Monday, October 31, 2005

A 'Seinfeld' Halloween
Sure-fire formula for a fun time: Mix a favorite holiday with a favorite TV show. A friend's shindig had 3 Soup Nazis, 6 Junior Mint-wielding doctors, and "Crazy" Joe Davola* (left). Other costumes:



Who's who: 2. Bubble Boy (Deb Humpl). 3. The Big Salad (Kathy Miller). 4. A product Elaine used (Deana Weiser). 5. A doc with an odd name (Jay Weiser).

Sorry, I didn't get a picture of Sue Ellen Mischke.

*Davola (portrayed by Dave Miller) dressed as an opera clown after Elaine dumped him.

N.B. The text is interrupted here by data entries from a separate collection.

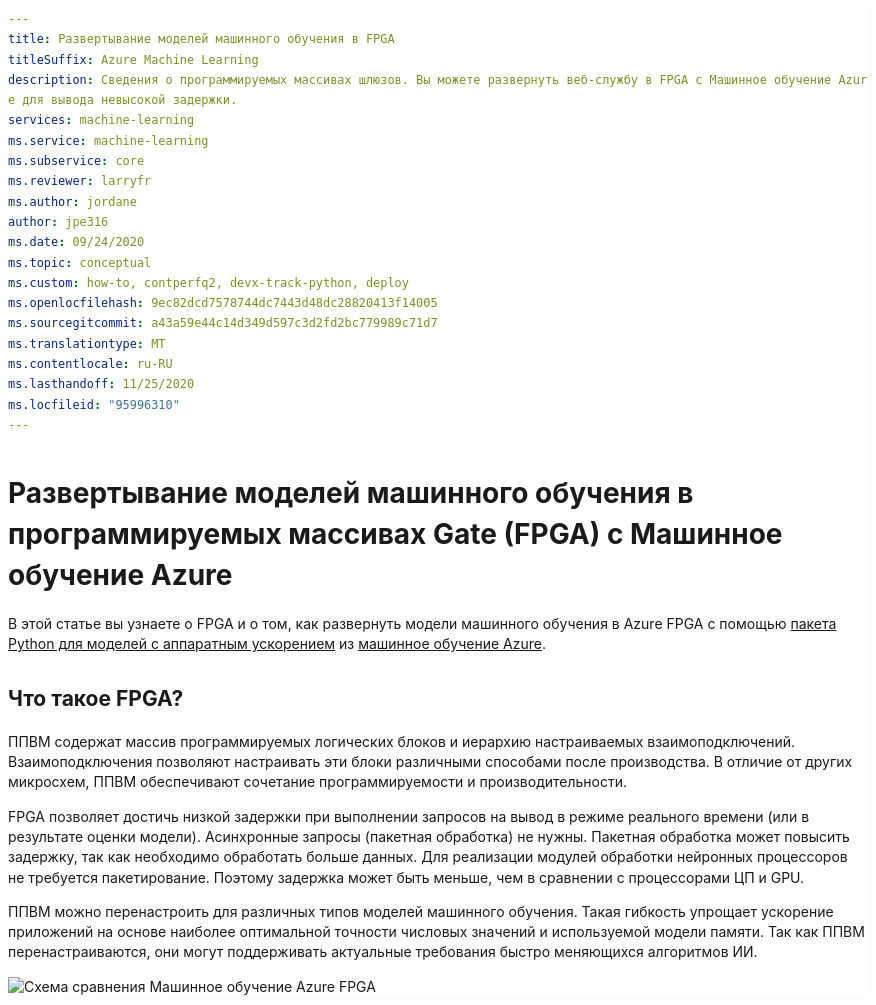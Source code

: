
 ```yaml
---
title: Развертывание моделей машинного обучения в FPGA
titleSuffix: Azure Machine Learning
description: Сведения о программируемых массивах шлюзов. Вы можете развернуть веб-службу в FPGA с Машинное обучение Azure для вывода невысокой задержки.
services: machine-learning
ms.service: machine-learning
ms.subservice: core
ms.reviewer: larryfr
ms.author: jordane
author: jpe316
ms.date: 09/24/2020
ms.topic: conceptual
ms.custom: how-to, contperfq2, devx-track-python, deploy
ms.openlocfilehash: 9ec82dcd7578744dc7443d48dc28820413f14005
ms.sourcegitcommit: a43a59e44c14d349d597c3d2fd2bc779989c71d7
ms.translationtype: MT
ms.contentlocale: ru-RU
ms.lasthandoff: 11/25/2020
ms.locfileid: "95996310"
---
```

# <a name="deploy-ml-models-to-field-programmable-gate-arrays-fpgas-with-azure-machine-learning"></a>Развертывание моделей машинного обучения в программируемых массивах Gate (FPGA) с Машинное обучение Azure 

В этой статье вы узнаете о FPGA и о том, как развернуть модели машинного обучения в Azure FPGA с помощью [пакета Python для моделей с аппаратным ускорением](/python/api/azureml-accel-models/azureml.accel?preserve-view=true&view=azure-ml-py) из [машинное обучение Azure](overview-what-is-azure-ml.md).

## <a name="what-are-fpgas"></a>Что такое FPGA?
ППВМ содержат массив программируемых логических блоков и иерархию настраиваемых взаимоподключений. Взаимоподключения позволяют настраивать эти блоки различными способами после производства. В отличие от других микросхем, ППВМ обеспечивают сочетание программируемости и производительности. 

FPGA позволяет достичь низкой задержки при выполнении запросов на вывод в режиме реального времени (или в результате оценки модели). Асинхронные запросы (пакетная обработка) не нужны. Пакетная обработка может повысить задержку, так как необходимо обработать больше данных. Для реализации модулей обработки нейронных процессоров не требуется пакетирование. Поэтому задержка может быть меньше, чем в сравнении с процессорами ЦП и GPU.

ППВМ можно перенастроить для различных типов моделей машинного обучения. Такая гибкость упрощает ускорение приложений на основе наиболее оптимальной точности числовых значений и используемой модели памяти. Так как ППВМ перенастраиваются, они могут поддерживать актуальные требования быстро меняющихся алгоритмов ИИ.

![Схема сравнения Машинное обучение Azure FPGA](./media/how-to-deploy-fpga-web-service/azure-machine-learning-fpga-comparison.png)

Thursday, October 27, 2005

White House fears Onion, Halloween
Not funny, says the administration about satirical site theonion.com displaying the presidential seal with spoofs of Bush radio addresses. "I would advise them to look for that other guy, Osama ... rather than comedians," said Scott Dikkers, Onion editor-in-chief. In this week's "radio address," the Prez outlines the next step in the War on Terror: Let's make Halloween a holy holiday, not with ghosts but the Holy Ghost. In related "news," the big story is "Trick-or-treaters to be subject to random bag searches," with the feds on the lookout for fear-mongers like the guys pictured above. Read story.

Tuesday, October 25, 2005

Royal Coincidences
Others pointed it out: WIP's Howard "The King" Eskin bears an eerie resemblance to the Burger King. But the similarities go beyond facial hair, bling, heavy garments and familiarity with football fields:
... One makes hamburgers, the other makes hamburger out of callers.
... One competes with Ronald McDonald, the other with WPEN's Jody McDonald.
Or, as emailers suggested:
... One makes you fat, the other makes you sick. (From James)
... One is a royal pain, the other wears a crown. (Peter)
... They're both scary looking. (Thomas)
... Both make great Halloween characters. (Rob)
... I heard they're both pretty handy around pickles. (Mike)
Have another idea? Post it here.

Tuesday, October 18, 2005

Not on Steroids?
Steroid abuse in sports got you down? Don't despair. Some sports figures have horrible physiques! How refreshing that golfer Phil Mickleson (black hat) could use a sports bra. Click to view some more characters off our 'roid radar:



2. Ex-Sixer Shawn Bradley is the tallest geek since Ex-Sixer Manute Bol.
3. OK, maybe sumo wrestlers are buff beneath the blubber.
4. This guy looks innocent enough ... except for being green.
5. Westminster show winner looks like dogdom's Kate Moss.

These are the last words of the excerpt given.